- Cover of The Black Monday Murders #1. Art by Tomm Coker.

Publication information
- Publisher: Image Comics
- Schedule: On Hiatus
- Format: Ongoing series
- Publication date: August 2016
- No. of issues: 8

Creative team
- Created by: Jonathan Hickman, Tomm Coker
- Written by: Jonathan Hickman
- Artist: Tomm Coker

= The Black Monday Murders =

Monthly comic book series

The Black Monday Murders is an American monthly comic book series published by Image Comics which debuted in August 2016. Created by writer Jonathan Hickman and artist Tomm Coker, the book combines elements of noir fiction, horror, and mystery.

== Plot ==
The series takes place in the aftermath of Black Monday, the stock market crash of 1987. The story concerns a group of elite financiers who have made a blood pact with a god, in exchange for power and wealth. A second narrative strand follows NYPD detective Theodore Dumas, as he unravels the secrets of magic at the heart of the global financial market.

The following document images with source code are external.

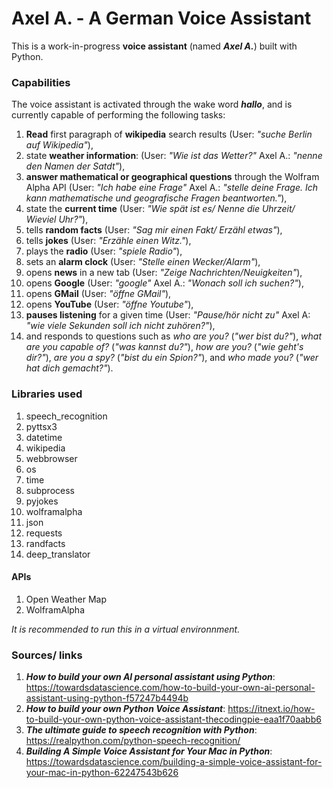 # Axel A. - A German Voice Assistant
This is a work-in-progress __voice assistant__ (named ___Axel A.___) built with Python.

### Capabilities

The voice assistant is activated through the wake word ___hallo___, and is currently capable of performing the following tasks:

1. __Read__ first paragraph of __wikipedia__ search results (User: _"suche Berlin auf Wikipedia"_),
2. state __weather information__: (User: _"Wie ist das Wetter?"_ Axel A.: _"nenne den Namen der Satdt"_),
3. __answer mathematical or geographical questions__ through the Wolfram Alpha API (User: _"Ich habe eine Frage"_ Axel A.: _"stelle deine Frage. Ich kann mathematische und geografische Fragen beantworten."_),
4. state the __current time__ (User: _"Wie spät ist es/ Nenne die Uhrzeit/ Wieviel Uhr?"_),
5. tells __random facts__ (User: _"Sag mir einen Fakt/ Erzähl etwas"_),
6. tells __jokes__ (User: _"Erzähle einen Witz."_),
7. plays the __radio__ (User: _"spiele Radio"_),
8. sets an __alarm clock__ (User: _"Stelle einen Wecker/Alarm"_),
9. opens __news__ in a new tab (User: _"Zeige Nachrichten/Neuigkeiten"_),
10. opens __Google__ (User: _"google"_ Axel A.: _"Wonach soll ich suchen?"_),
11. opens __GMail__ (User: _"öffne GMail"_),
12. opens __YouTube__ (User: _"öffne Youtube"_),
13. __pauses listening__ for a given time (User: _"Pause/hör nicht zu"_ Axel A: _"wie viele Sekunden soll ich nicht zuhören?"_),
14. and responds to questions such as _who are you?_ (_"wer bist du?"_), _what are you capable of?_ (_"was kannst du?"_), _how are you?_ (_"wie geht's dir?"_), _are you a spy?_ (_"bist du ein Spion?"_), and _who made you?_ (_"wer hat dich gemacht?"_).

### Libraries used

1. speech_recognition
2. pyttsx3
3. datetime
4. wikipedia
5. webbrowser
6. os
7. time
8. subprocess
9. pyjokes
10. wolframalpha
11. json
12. requests
13. randfacts
14. deep_translator

#### APIs

1. Open Weather Map
2. WolframAlpha

_It is recommended to run this in a virtual environnment._


### Sources/ links

1. ___How to build your own AI personal assistant using Python___: https://towardsdatascience.com/how-to-build-your-own-ai-personal-assistant-using-python-f57247b4494b
2. ___How to build your own Python Voice Assistant___: https://itnext.io/how-to-build-your-own-python-voice-assistant-thecodingpie-eaa1f70aabb6
3. ___The ultimate guide to speech recognition with Python___: https://realpython.com/python-speech-recognition/
4. ___Building A Simple Voice Assistant for Your Mac in Python___: https://towardsdatascience.com/building-a-simple-voice-assistant-for-your-mac-in-python-62247543b626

According to Hickman, "This is a book about schools of magic. The only difference being that instead of schools of magic, it's financial institutions. Power is accumulated through wealth. It's about a bunch of guys, a bunch of schools, that gathered together and generated a financial collapse in order to attain power".

== Reception ==
Reviewing the first issue, IGN's Jesse Schedeen called it "another worthwhile addition to the Jonathan Hickman canon", praising its denseness and tone, while also mentioning that these elements might also make it somewhat unapproachable for first time readers of Hickman's work.